A codec is a computer program capable of encoding or decoding a digital data stream or signal. A codec encodes a data stream or signal for transmission, storage or encryption, or decodes it for playback or editing. Codecs are used in videoconferencing, streaming media and video editing applications. An audio codec converts analog audio signals into digital signals for transmission or storage. A receiving device then converts the digital signals back to analog using an audio decompressor for playback. A video codec accomplishes the same task for video signals, and other codecs do the same for metadata such as subtitles and closed captioning.

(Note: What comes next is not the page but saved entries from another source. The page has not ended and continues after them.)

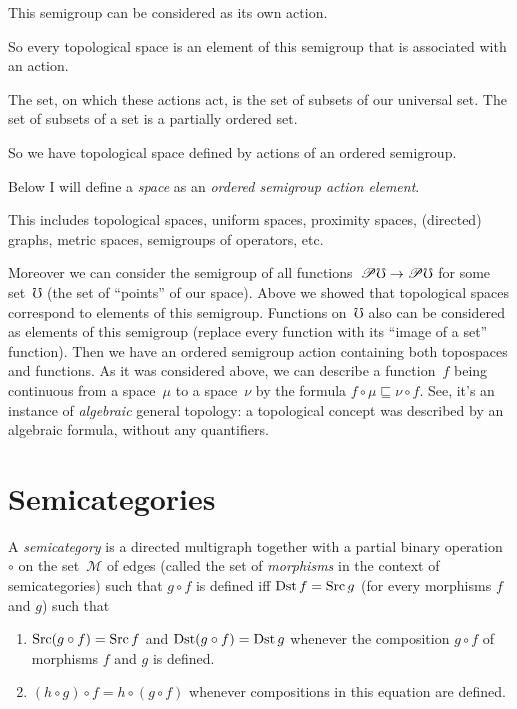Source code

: This semigroup can be considered as its own action.

So every topological space is an element of this semigroup that is associated with an action.

The set, on which these actions act, is the set of subsets of our universal set. The set of subsets of a set is a partially ordered set.

So we have topological space defined by actions of an ordered semigroup.

Below I will define a \emph{space} as an \emph{ordered semigroup action element}.

This includes topological spaces, uniform spaces, proximity spaces, (directed) graphs, metric spaces, semigroups of operators, etc.

Moreover we can consider the semigroup of all functions~$\mathscr{P}\mho\to\mathscr{P}\mho$ for some set~$\mho$ (the set of ``points'' of our space). Above we showed that topological spaces correspond to elements of this semigroup. Functions on~$\mho$ also can be considered as elements of this semigroup (replace every function with its ``image of a set'' function). Then we have an ordered semigroup action containing both topospaces and functions. As it was considered above, we can describe a function~$f$ being continuous from a space~$\mu$ to a space~$\nu$ by the formula $f\circ\mu\sqsubseteq\nu\circ f$. See, it's an instance of \emph{algebraic} general topology: a topological concept was described by an algebraic formula, without any quantifiers.

\chapter{Semicategories}

\begin{defn}
A \emph{semicategory} is a directed multigraph
together with a partial binary operation $\circ$ on the set~$\mathcal{M}$ of edges (called the set of \emph{morphisms} in the context of semicategories)
such that $g\circ f$ is defined iff $\operatorname{Dst} f=\operatorname{Src} g$ (for every morphisms
$f$ and $g$) such that
\begin{enumerate}
\item $\operatorname{Src}(g\circ f)=\operatorname{Src} f$ and $\operatorname{Dst}(g\circ f)=\operatorname{Dst} g$ whenever the
composition $g\circ f$ of morphisms $f$ and $g$ is defined.
\item $(h\circ g)\circ f=h\circ(g\circ f)$ whenever compositions in this
equation are defined.
\end{enumerate}
\end{defn}

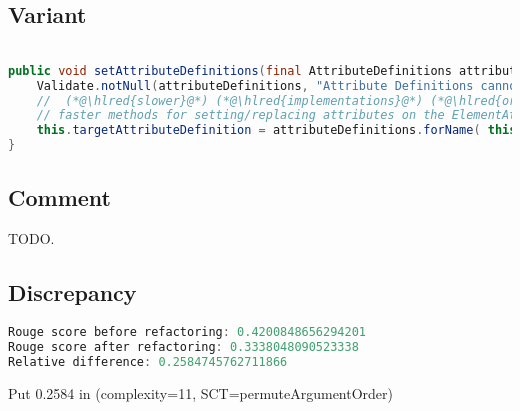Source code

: \documentclass[11pt]{article}
\DeclareRobustCommand{\hlred}[1]{{\sethlcolor{YellowOrange}\hl{#1}}}
\begin{document}
\subsection{Variant}

\begin{lstlisting}[language=java]

public void setAttributeDefinitions(final AttributeDefinitions attributeDefinitions) {
    Validate.notNull(attributeDefinitions, "Attribute Definitions cannot be null");
    //  (*@\hlred{slower}@*) (*@\hlred{implementations}@*) (*@\hlred{or}@*) (*@\hlred{also}@*) (*@\hlred{other}@*) (*@\hlred{slower}@*) (*@\hlred{or}@*) (*@\hlred{equivalent}@*) (*@\hlred{methods}@*) (*@\hlred{are}@*) (*@\hlred{encouraged}@*) (*@\hlred{and}@*) (*@\hlred{can}@*) (*@\hlred{instead}@*) (*@\hlred{invoke}@*) (*@\hlred{only}@*)
    // faster methods for setting/replacing attributes on the ElementAttributes implementation
    this.targetAttributeDefinition = attributeDefinitions.forName( this.targetAttrCompleteName(*@\hlred{,getTemplateMode(}@*))(*@\hlred{)}@*);
}
\end{lstlisting}

\subsection{Comment}

TODO.

\subsection{Discrepancy}

\begin{lstlisting}[language=java]
Rouge score before refactoring: 0.4200848656294201
Rouge score after refactoring: 0.3338048090523338
Relative difference: 0.2584745762711866
\end{lstlisting}

Put 0.2584 in (complexity=11, SCT=permuteArgumentOrder)
\end{document}
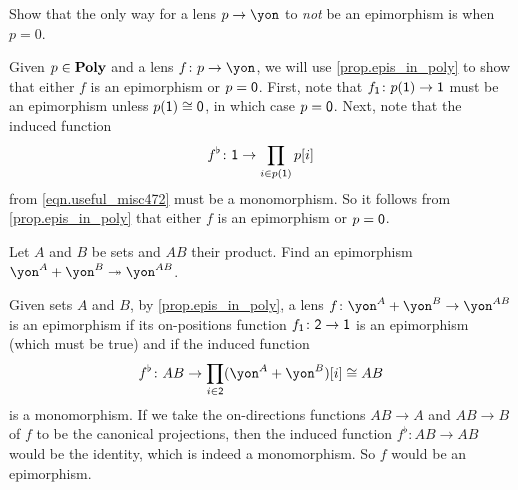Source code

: \documentclass[Book-Poly]{subfiles}
\begin{document}

\begin{exercise}
Show that the only way for a lens $p\to\yon$ to \emph{not} be an epimorphism is when $p=0$.
\begin{solution}
Given $p \in \mathbf{Poly}$ and a lens $f \colon p \to \yon$, we will use \cref{prop.epis_in_poly} to show that either $f$ is an epimorphism or $p = \textsf{0}$.
First, note that $f_{\textsf{1}} \colon p(\textsf{1}) \to \textsf{1}$ must be an epimorphism unless $p(\textsf{1}) \cong \textsf{0}$, in which case $p = \textsf{0}$.
Next, note that the induced function
\[
    f^\flat \colon \textsf{1} \to \prod_{i\in p(\textsf{1})} p[i]
\]
from \eqref{eqn.useful_misc472} must be a monomorphism.
So it follows from \cref{prop.epis_in_poly} that either $f$ is an epimorphism or $p = \textsf{0}$.
\end{solution}
\end{exercise}

\begin{exercise}
Let $A$ and $B$ be sets and $AB$ their product. Find an epimorphism $\yon^A+\yon^B\surj\yon^{AB}$.
\begin{solution}
Given sets $A$ and $B$, by \cref{prop.epis_in_poly}, a lens $f \colon \yon^A + \yon^B \to \yon^{AB}$ is an epimorphism if its on-positions function $f_{\textsf{1}} \colon \textsf{2} \to \textsf{1}$ is an epimorphism (which must be true) and if the induced function
\[
    f^\flat \colon AB \to \prod_{i \in \2} (\yon^A + \yon^B)[i] \iso AB
\]
is a monomorphism.
If we take the on-directions functions $AB \to A$ and $AB \to B$ of $f$ to be the canonical projections, then the induced function $f^\flat \colon AB \to AB$ would be the identity, which is indeed a monomorphism.
So $f$ would be an epimorphism.
\end{solution}
\end{exercise}
\end{document}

Many of the more popular codecs in the software world are lossy, meaning that they reduce quality by some amount in order to achieve compression. Often, this type of compression is virtually indistinguishable from the original uncompressed sound or images, depending on the codec and the settings used. Smaller data sets ease the strain on relatively expensive storage sub-systems such as non-volatile memory and hard disk as well as write-once-read-many formats such as CD-ROM, DVD and Blu-ray Disc . Lower data rates also reduce cost and improve performance when the data is transmitted.
There are also many lossless codecs which are typically used for archiving data (for such uses as reference or transcription) in a compressed form while retaining all of the information present in the original stream. If preserving the original quality of the stream is more important than eliminating the correspondingly larger data sizes, lossless codecs are preferred. This is especially true if the data is to undergo further processing such as editing, in which case the repeated application of processing (encoding and decoding) on lossy codecs will degrade the quality of the resulting data such that it is no longer identifiable.
Two principal techniques are used in codecs, pulse-code modulation and delta modulation. Codecs are often designed to emphasize certain aspects of the media to be encoded such as motion, color or surface texture. There are thousands of audio and video codecs, ranging in cost from free to hundreds of dollars or more. This variety of codecs can create compatibility and obsolescence issues. The impact is lessened for older formats, for which free or nearly-free codecs have exist.
Many multimedia data streams contain both audio and video and often some metadata that permit synchronization of audio and video. Each of these three streams may be handled by different programs, processes, or hardware; but for the multimedia data streams to be useful in stored or transmitted form, they must be encapsulated together in a container format.